The Specific Interest Method in Accounting
The specific interest method details how to apply interest paid on long-lived assets toward a business tax deduction. The Financial Accounting Standards Board, the U.S. authority on generally accepted accounting principles, allows businesses to extend tax deductions for interest payments on assets that have a lengthy lifespan, such as real estate, buildings and heavy machinery. This method allows businesses to spread the impact of interest payments on big-ticket items over several tax years.
The technique that makes the specific interest method so useful is interest capitalization. Interest capitalization allows business owners to take their interest payments on a project and add those payments to the cost of the project. With interest capitalization, the interest payments no longer appear as an expense on their current income statement. These interest payments will become a part of the asset's cost as shown on the company's balance sheet and will be included in the asset's depreciation expense in future income statements.
In 1979, the Financial Accounting Standards Board issued Statement 34, which qualified the use of the specific interest method. Businesses can apply the specific interest method only on assets that require an extended period of time to prepare them for their specified tasks. These assets can include production facilities, office buildings and other construction projects. The specific interest method cannot be applied on assets that can be produced in a short time frame or those that can be easily replicated.

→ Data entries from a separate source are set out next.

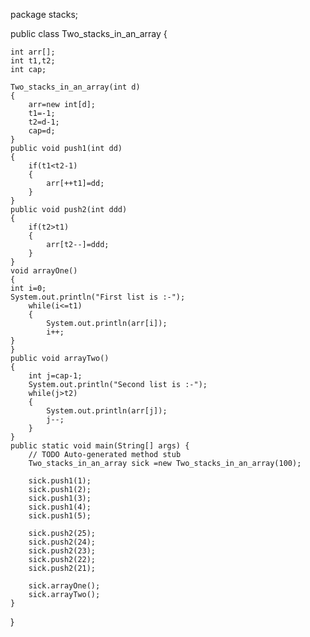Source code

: package stacks;

public class Two_stacks_in_an_array {

	int arr[];
	int t1,t2;
	int cap;
	
	Two_stacks_in_an_array(int d)
	{
		arr=new int[d];
		t1=-1;
		t2=d-1;
		cap=d;
	}
	public void push1(int dd)
	{
		if(t1<t2-1)
		{
			arr[++t1]=dd;
		}
	}
	public void push2(int ddd)
	{
		if(t2>t1)
		{
			arr[t2--]=ddd;
		}
	}
	void arrayOne()
	{
	int i=0;
	System.out.println("First list is :-");
		while(i<=t1)
		{
			System.out.println(arr[i]);
			i++;
	}
	}
	public void arrayTwo()
	{
		int j=cap-1;
		System.out.println("Second list is :-");
		while(j>t2)
		{
			System.out.println(arr[j]);
			j--;
		}
	}
	public static void main(String[] args) {
		// TODO Auto-generated method stub
		Two_stacks_in_an_array sick =new Two_stacks_in_an_array(100);
		
		sick.push1(1);
		sick.push1(2);
		sick.push1(3);
		sick.push1(4);
		sick.push1(5);
		
		sick.push2(25);
		sick.push2(24);
		sick.push2(23);
		sick.push2(22);
		sick.push2(21);
		
		sick.arrayOne();
		sick.arrayTwo();
	}

}

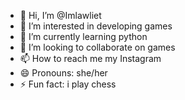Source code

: - 👋 Hi, I’m @Imlawliet
- 👀 I’m interested in developing games 
- 🌱 I’m currently learning python 
- 💞️ I’m looking to collaborate on games 
- 📫 How to reach me my Instagram 
- 😄 Pronouns: she/her
- ⚡ Fun fact: i play chess

<!---
Imlawliet/Imlawliet is a ✨ special ✨ repository because its `README.md` (this file) appears on your GitHub profile.
You can click the Preview link to take a look at your changes.
--->
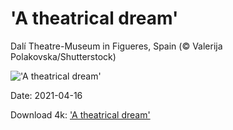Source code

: # 'A theatrical dream'

Dalí Theatre-Museum in Figueres, Spain (© Valerija Polakovska/Shutterstock)

!['A theatrical dream'](https://bing.com/th?id=OHR.DaliMuseum_EN-US9901160892_UHD.jpg&rf=LaDigue_UHD.jpg&pid=hp&w=1024&h=576)

Date: 2021-04-16

Download 4k: ['A theatrical dream'](https://bing.com/th?id=OHR.DaliMuseum_EN-US9901160892_UHD.jpg&rf=LaDigue_UHD.jpg&pid=hp&w=3840&h=2160)


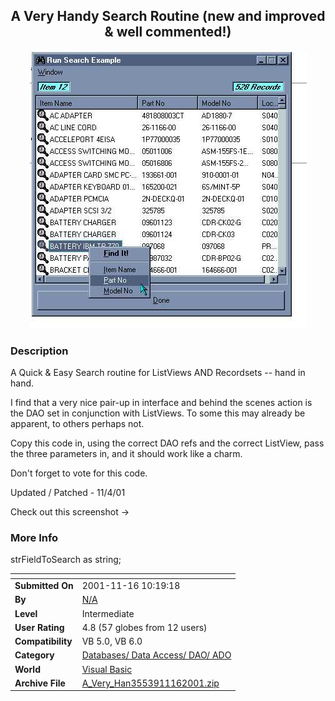 ﻿<div align="center">

## A Very Handy Search Routine  \(new and improved & well commented\!\)

<img src="PIC200111161040188069.jpg">
</div>

### Description

A Quick & Easy Search routine for ListViews AND Recordsets -- hand in hand.

I find that a very nice pair-up in interface and behind the scenes action is the DAO set in conjunction with ListViews. To some this may already be apparent, to others perhaps not. <P><P>Copy this code in, using the correct DAO refs and the correct ListView, pass the three parameters in, and it should work like a charm. <P><P>Don't forget to vote for this code.

<P><P>Updated / Patched - 11/4/01 <P><P>Check out this screenshot ->
 
### More Info
 
strFieldToSearch as string;


<span>             |<span>
---                |---
**Submitted On**   |2001-11-16 10:19:18
**By**             |[N/A](https://github.com/Planet-Source-Code/PSCIndex/blob/master/ByAuthor/empty.md)
**Level**          |Intermediate
**User Rating**    |4.8 (57 globes from 12 users)
**Compatibility**  |VB 5\.0, VB 6\.0
**Category**       |[Databases/ Data Access/ DAO/ ADO](https://github.com/Planet-Source-Code/PSCIndex/blob/master/ByCategory/databases-data-access-dao-ado__1-6.md)
**World**          |[Visual Basic](https://github.com/Planet-Source-Code/PSCIndex/blob/master/ByWorld/visual-basic.md)
**Archive File**   |[A\_Very\_Han3553911162001\.zip](https://github.com/Planet-Source-Code/a-very-handy-search-routine-new-and-improved-well-commented__1-28948/archive/master.zip)









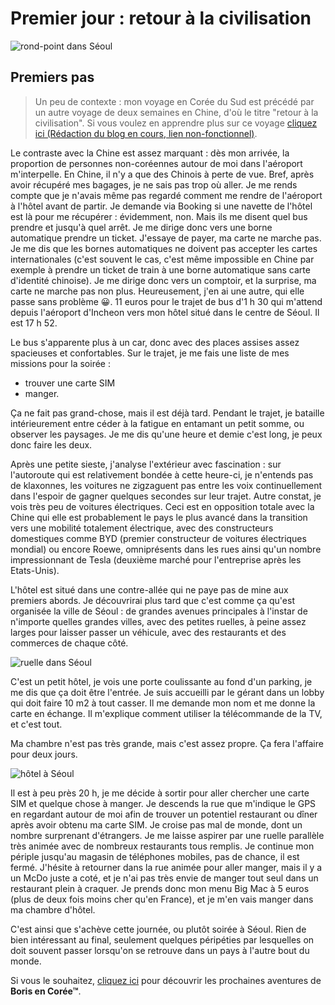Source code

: # Premier jour : retour à la civilisation

![rond-point dans Séoul](assets/DSCF6635.JPG)

<!-- Ajouter Legende-->

## Premiers pas

> Un peu de contexte : mon voyage en Corée du Sud est précédé par un autre voyage de deux semaines en Chine, d'où le titre "retour à la civilisation". Si vous voulez en apprendre plus sur ce voyage [cliquez ici (Rédaction du blog en cours, lien non-fonctionnel)](premier-jour-retour-a-la-civilisation.md).

<!-- Edit le lien plus haut -->

Le contraste avec la Chine est assez marquant : dès mon arrivée, la proportion de personnes non-coréennes autour de moi dans l'aéroport m'interpelle. En Chine, il n'y a que des Chinois à perte de vue. Bref, après avoir récupéré mes bagages, je ne sais pas trop où aller. Je me rends compte que je n'avais même pas regardé comment me rendre de l'aéroport à l'hôtel avant de partir. Je demande via Booking si une navette de l'hôtel est là pour me récupérer : évidemment, non. Mais ils me disent quel bus prendre et jusqu'à quel arrêt.
Je me dirige donc vers une borne automatique prendre un ticket. J'essaye de payer, ma carte ne marche pas. Je me dis que les bornes automatiques ne doivent pas accepter les cartes internationales (c'est souvent le cas, c'est même impossible en Chine par exemple à prendre un ticket de train à une borne automatique sans carte d'identité chinoise). Je me dirige donc vers un comptoir, et la surprise, ma carte ne marche pas non plus. Heureusement, j'en ai une autre, qui elle passe sans problème 😀. 11 euros pour le trajet de bus d'1 h 30 qui m'attend depuis l'aéroport d'Incheon vers mon hôtel situé dans le centre de Séoul. Il est 17 h 52.

Le bus s'apparente plus à un car, donc avec des places assises assez spacieuses et confortables. Sur le trajet, je me fais une liste de mes missions pour la soirée :

- trouver une carte SIM
- manger.

Ça ne fait pas grand-chose, mais il est déjà tard.
Pendant le trajet, je bataille intérieurement entre céder à la fatigue en entamant un petit somme, ou observer les paysages. Je me dis qu'une heure et demie c'est long, je peux donc faire les deux.

Après une petite sieste, j'analyse l'extérieur avec fascination : sur l'autoroute qui est relativement bondée à cette heure-ci, je n'entends pas de klaxonnes, les voitures ne zigzaguent pas entre les voix continuellement dans l'espoir de gagner quelques secondes sur leur trajet. Autre constat, je vois très peu de voitures électriques. Ceci est en opposition totale avec la Chine qui elle est probablement le pays le plus avancé dans la transition vers une mobilité totalement électrique, avec des constructeurs domestiques comme BYD (premier constructeur de voitures électriques mondial) ou encore Roewe, omniprésents dans les rues ainsi qu'un nombre impressionnant de Tesla (deuxième marché pour l'entreprise après les Etats-Unis). 

L'hôtel est situé dans une contre-allée qui ne paye pas de mine aux premiers abords. Je découvrirai plus tard que c'est comme ça qu'est organisée la ville de Séoul : de grandes avenues principales à l'instar de n'importe quelles grandes villes, avec des petites ruelles, à peine assez larges pour laisser passer un véhicule, avec des restaurants et des commerces de chaque côté.

![ruelle dans Séoul](assets/DSCF6625.JPG)

<!-- Ajouter Legende-->

C'est un petit hôtel, je vois une porte coulissante au fond d'un parking, je me dis que ça doit être l'entrée. Je suis accueilli par le gérant dans un lobby qui doit faire 10 m2 à tout casser. Il me demande mon nom et me donne la carte en échange. Il m'explique comment utiliser la télécommande de la TV, et c'est tout.

Ma chambre n'est pas très grande, mais c'est assez propre. Ça fera l'affaire pour deux jours.

![hôtel à Séoul](assets/DSCF6626.JPG)

<!-- Ajouter Legende-->

Il est à peu près 20 h, je me décide à sortir pour aller chercher une carte SIM et quelque chose à manger. Je descends la rue que m'indique le GPS en regardant autour de moi afin de trouver un potentiel restaurant ou dîner après avoir obtenu ma carte SIM. Je croise pas mal de monde, dont un nombre surprenant d'étrangers. Je me laisse aspirer par une ruelle parallèle très animée avec de nombreux restaurants tous remplis. Je continue mon périple jusqu'au magasin de téléphones mobiles, pas de chance, il est fermé. J'hésite à retourner dans la rue animée pour aller manger, mais il y a un McDo juste a coté, et je n'ai pas très envie de manger tout seul dans un restaurant plein à craquer. Je prends donc mon menu Big Mac à 5 euros (plus de deux fois moins cher qu'en France), et je m'en vais manger dans ma chambre d'hôtel.

C'est ainsi que s'achève cette journée, ou plutôt soirée à Séoul. Rien de bien intéressant au final, seulement quelques péripéties par lesquelles on doit souvent passer lorsqu'on se retrouve dans un pays à l'autre bout du monde.

Si vous le souhaitez, [cliquez ici](deuxieme-jour-visite-de-seoul.md) pour découvrir les prochaines aventures de **Boris en Corée™**.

Say a company plans to build a $750,000 facility, with construction planned to start January 1 and be completed January 1 of the next year. The company will borrow the funds at an interest rate of 6 percent and will make three equal payments on January 1, May 1 and September 1. The specific interest method allows the company to capitalize interest payments of $15,000 on the first payment ($250,000 x 6 percent x 12 months), $10,000 on the second payment ($250,000 x 6 percent x 8 months) and $5,000 on the third payment ($250,000 x 6 percent x 4 months), for a total interest capitalization of $30,000.
When companies have multiple projects going at once, with multiple loans and different interest rates, they may choose to calculate interest capitalization by either the specific interest method or a weighted average of the interest payments. The specific interest method capitalizes the interest on each individual loan, while the weighted average method combines all the debt and averages the interest payments on each loan to determine a weighted average interest rate.